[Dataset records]
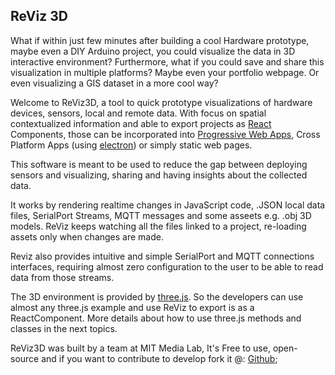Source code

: ## ReViz 3D
What if within just few minutes after building a cool Hardware prototype, maybe even a DIY Arduino project, you could visualize the data in 3D interactive environment? Furthermore, what if you could save and share this visualization in multiple platforms? Maybe even your portfolio webpage. Or even visualizing a GIS dataset in a more cool way?

Welcome to ReViz3D, a tool to quick prototype visualizations of hardware devices, sensors, local and remote data. With focus on spatial contextualized information and able to export projects as [React](https://reactjs.org) Components, those can be incorporated into [Progressive Web Apps](https://developers.google.com/web/progressive-web-apps/), Cross Platform Apps (using [electron](https://electronjs.org)) or simply static web pages.

This software is meant to be used to reduce the gap between deploying sensors and visualizing, sharing and having insights about the collected data. 

It works by rendering realtime changes in JavaScript code, .JSON local data files, SerialPort Streams, MQTT messages and some asseets e.g. .obj 3D models. ReViz keeps watching all the files linked to a project, re-loading assets only when changes are made.

Reviz also provides intuitive and simple SerialPort and MQTT connections interfaces, requiring almost zero configuration to the user to be able to read data from those streams.

The 3D environment is provided by [three.js](http://threejs.org). So the developers can use almost any three.js example and use ReViz to export is as a ReactComponent. More details about how to use three.js methods and classes in the next topics.

ReViz3D was built by a team at MIT Media Lab, It's Free to use, open-source and if you want to contribute to develop fork it @: [Github](https://github.com/lucascassiano/reViz3d);

<!--
Maybe I will move this intro the a simple standalone page. And put something more technical here. idk. -Lucas
-->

**Activity**:
Write out the data above in full and exactly, but without the pictures.

**Exercise answer**:
Source code

: ## ReViz 3D
What if within just few minutes after building a cool Hardware prototype, maybe even a DIY Arduino project, you could visualize the data in 3D interactive environment? Furthermore, what if you could save and share this visualization in multiple platforms? Maybe even your portfolio webpage. Or even visualizing a GIS dataset in a more cool way?

Welcome to ReViz3D, a tool to quick prototype visualizations of hardware devices, sensors, local and remote data. With focus on spatial contextualized information and able to export projects as [React](https://reactjs.org) Components, those can be incorporated into [Progressive Web Apps](https://developers.google.com/web/progressive-web-apps/), Cross Platform Apps (using [electron](https://electronjs.org)) or simply static web pages.

This software is meant to be used to reduce the gap between deploying sensors and visualizing, sharing and having insights about the collected data. 

It works by rendering realtime changes in JavaScript code, .JSON local data files, SerialPort Streams, MQTT messages and some asseets e.g. .obj 3D models. ReViz keeps watching all the files linked to a project, re-loading assets only when changes are made.

Reviz also provides intuitive and simple SerialPort and MQTT connections interfaces, requiring almost zero configuration to the user to be able to read data from those streams.

The 3D environment is provided by [three.js](http://threejs.org). So the developers can use almost any three.js example and use ReViz to export is as a ReactComponent. More details about how to use three.js methods and classes in the next topics.

ReViz3D was built by a team at MIT Media Lab, It's Free to use, open-source and if you want to contribute to develop fork it @: [Github](https://github.com/lucascassiano/reViz3d);

<!--
Maybe I will move this intro the a simple standalone page. And put something more technical here. idk. -Lucas
-->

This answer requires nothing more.